According to Emmanuel Macron, “rather than be outraged, we need to understand” notorious French anti-Semites.
By Ben Cohen, The Algemeiner
President Emmanuel Macron was the subject of a rare and stinging criticism from the head of France’s Jewish community last week, in the wake of a major media interview in which the French leader opined that two of the most notorious anti-Semites in his nation’s history should not be judged by that fact alone.
“I don’t see what the urgency was with [Macron] raising this issue again, and I admit that I am in total incomprehension,” Francis Kalifat — president of CRIF, the communal organization representing French Jews — told Jewish broadcaster Radio J last Thursday.
Kalifat was commenting on Macron’s interview in the latest edition of the magazine L’Express, in which the French leader spoke at length on the thorny topic of French national identity and culture.
Centrally, Macron lamented that “in most Western societies, we are witnessing some form of victim primacy.”
“The victim’s speech prevails over everything and crushes everything, including that of reason,” he noted.
Discussing the darker aspects of French history, Macron drew on the examples of two prominent French anti-Semites to make the point that recognizing their hatred of Jews should not obscure their broader importance.
Macron stated that Marshal Philippe Pétain — who led the wartime collaborationist government created following the Nazi invasion of France in 1940 — should also be remembered for the decisive role he played during World War I, when his victory at the Battle of Verdun in 1916 helped pave the way for Germany’s defeat in that conflict.
Macron said that while he strongly rejected Pétain’s “anti-Semitism and spirit of defeat” in relation to the Nazis, “I cannot deny that he was the hero of 1917 and a great soldier” — echoing similar remarks he made on the subject of Pétain in 2018, during the centenary commemorations of the end of World War I.
The French leader also said that Charles Maurras — an author and politician who started the far-right Action Française movement in 1899 — should not be obscured from the historical record because of his legendary hatred of Jews.
It was Maurras who famously confessed that “everything seems impossible or terribly difficult without the providential appearance of anti-Semitism,” a prejudice that, he explained, “enables everything to be arranged, smoothed over and simplified…If one were not an anti-Semite through patriotism, one would become an anti-Semite through a simple sense of opportunity.”
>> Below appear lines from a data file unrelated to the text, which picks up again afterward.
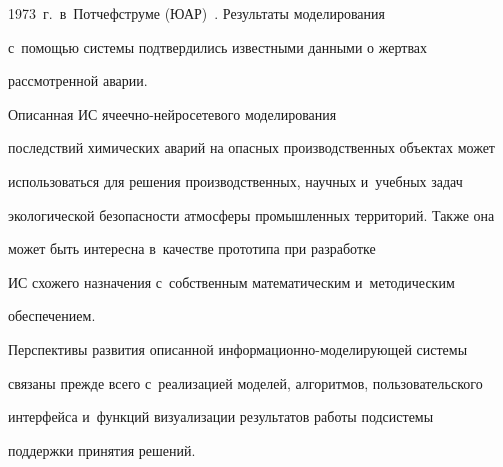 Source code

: 1973~г.\ в~Потчефструме (ЮАР)~\cite{7-dud}. Результаты моделирования 


с~помощью системы подтвердились известными данными о жертвах 


рассмотренной аварии.








  


  Описанная ИС яче\-еч\-но-ней\-ро\-се\-те\-во\-го моделирования 


последствий химических аварий на опасных производственных объектах может 


использоваться для решения производственных, научных и~учебных задач 


экологической безопасности атмосферы промышленных территорий. Также она 


может быть интересна в~качестве прототипа при разработке 


ИС схожего назначения с~собственным математическим и~методическим 


обеспечением.


  


  Перспективы развития описанной информационно-мо\-де\-ли\-ру\-ющей системы 


связаны прежде всего с~реализацией моделей, алгоритмов, пользовательского 


интерфейса и~функций визуализации результатов работы подсистемы 


поддержки принятия решений.





\vspace*{-6pt}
According to Macron in L’Express, “rather than be outraged, we need to understand.”
“I fight all the anti-Semitic ideas of Maurras, but I find it absurd to say that Maurras must no longer exist,” the French leader said.
In his radio interview, Kalifat accused Macron of “bringing notorious anti-Semites to light.”
Said the CRIF president: “We cannot bring to light men who have betrayed France or who have been the shame of France by defending the most infamous ideas. I don’t see the point of wanting to bring them back into the news.”
Macron’s comments were “almost an insult to the victims of the Second World War, not just Jews,” Kalifat charged, adding that he hoped to discuss the matter personally with the president.